— What the exercise asks —
Pull out every line in the data that has the string "latest" in it.

— Input for this task —

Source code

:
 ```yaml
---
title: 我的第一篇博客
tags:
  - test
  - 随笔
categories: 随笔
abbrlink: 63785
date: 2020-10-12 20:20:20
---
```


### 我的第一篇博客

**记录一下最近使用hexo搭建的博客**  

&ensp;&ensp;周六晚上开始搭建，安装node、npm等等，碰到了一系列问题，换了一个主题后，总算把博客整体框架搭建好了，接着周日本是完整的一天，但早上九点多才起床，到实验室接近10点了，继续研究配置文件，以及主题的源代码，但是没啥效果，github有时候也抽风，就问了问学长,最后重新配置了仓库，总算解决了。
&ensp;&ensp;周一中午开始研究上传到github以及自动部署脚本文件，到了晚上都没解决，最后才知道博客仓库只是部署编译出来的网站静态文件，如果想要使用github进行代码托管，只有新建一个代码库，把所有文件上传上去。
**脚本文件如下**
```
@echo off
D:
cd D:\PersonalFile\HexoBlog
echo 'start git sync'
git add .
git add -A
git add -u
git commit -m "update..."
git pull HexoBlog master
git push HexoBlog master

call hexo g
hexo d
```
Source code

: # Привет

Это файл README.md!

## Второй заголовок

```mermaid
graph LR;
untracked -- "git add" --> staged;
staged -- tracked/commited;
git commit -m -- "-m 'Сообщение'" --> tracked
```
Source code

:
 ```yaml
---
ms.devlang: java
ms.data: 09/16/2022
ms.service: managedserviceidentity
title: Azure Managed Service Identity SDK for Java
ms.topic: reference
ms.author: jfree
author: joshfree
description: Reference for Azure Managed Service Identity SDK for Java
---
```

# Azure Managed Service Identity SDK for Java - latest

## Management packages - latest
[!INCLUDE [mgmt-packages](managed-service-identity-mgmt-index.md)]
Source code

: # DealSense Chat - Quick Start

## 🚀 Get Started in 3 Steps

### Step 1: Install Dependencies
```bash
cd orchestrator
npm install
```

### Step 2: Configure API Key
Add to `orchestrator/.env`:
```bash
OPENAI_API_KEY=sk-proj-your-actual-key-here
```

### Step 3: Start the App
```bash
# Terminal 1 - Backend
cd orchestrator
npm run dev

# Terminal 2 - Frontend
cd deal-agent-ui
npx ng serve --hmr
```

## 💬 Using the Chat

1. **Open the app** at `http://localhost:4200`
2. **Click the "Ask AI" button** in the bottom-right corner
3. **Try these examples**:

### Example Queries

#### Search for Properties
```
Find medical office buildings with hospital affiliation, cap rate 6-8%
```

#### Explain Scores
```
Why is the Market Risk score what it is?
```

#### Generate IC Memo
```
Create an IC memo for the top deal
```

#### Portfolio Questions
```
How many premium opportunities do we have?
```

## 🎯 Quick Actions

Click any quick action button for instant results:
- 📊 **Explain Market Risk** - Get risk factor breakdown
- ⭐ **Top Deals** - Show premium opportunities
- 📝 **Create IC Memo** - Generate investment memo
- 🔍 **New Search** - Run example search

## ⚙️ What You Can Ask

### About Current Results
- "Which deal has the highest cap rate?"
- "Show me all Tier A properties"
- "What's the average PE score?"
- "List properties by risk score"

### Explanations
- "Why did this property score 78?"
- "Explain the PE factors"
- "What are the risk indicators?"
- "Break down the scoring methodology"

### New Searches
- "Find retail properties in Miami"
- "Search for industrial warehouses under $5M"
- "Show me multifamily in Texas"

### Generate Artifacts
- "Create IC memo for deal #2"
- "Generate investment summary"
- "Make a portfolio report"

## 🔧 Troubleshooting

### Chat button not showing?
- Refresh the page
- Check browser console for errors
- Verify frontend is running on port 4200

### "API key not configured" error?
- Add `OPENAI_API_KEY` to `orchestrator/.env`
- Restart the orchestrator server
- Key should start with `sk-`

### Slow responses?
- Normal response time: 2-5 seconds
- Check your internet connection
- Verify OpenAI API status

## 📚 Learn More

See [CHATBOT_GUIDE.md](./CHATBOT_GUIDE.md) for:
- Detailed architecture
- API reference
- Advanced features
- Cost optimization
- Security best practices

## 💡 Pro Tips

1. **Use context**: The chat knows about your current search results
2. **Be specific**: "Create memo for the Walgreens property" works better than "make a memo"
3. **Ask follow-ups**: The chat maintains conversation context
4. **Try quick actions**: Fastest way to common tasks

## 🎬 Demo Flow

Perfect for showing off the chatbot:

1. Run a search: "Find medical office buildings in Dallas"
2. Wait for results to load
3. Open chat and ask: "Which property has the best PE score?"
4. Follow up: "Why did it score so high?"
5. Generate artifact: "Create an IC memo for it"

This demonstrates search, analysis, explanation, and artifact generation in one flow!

— Exercise response —
# Azure Managed Service Identity SDK for Java - latest
## Management packages - latest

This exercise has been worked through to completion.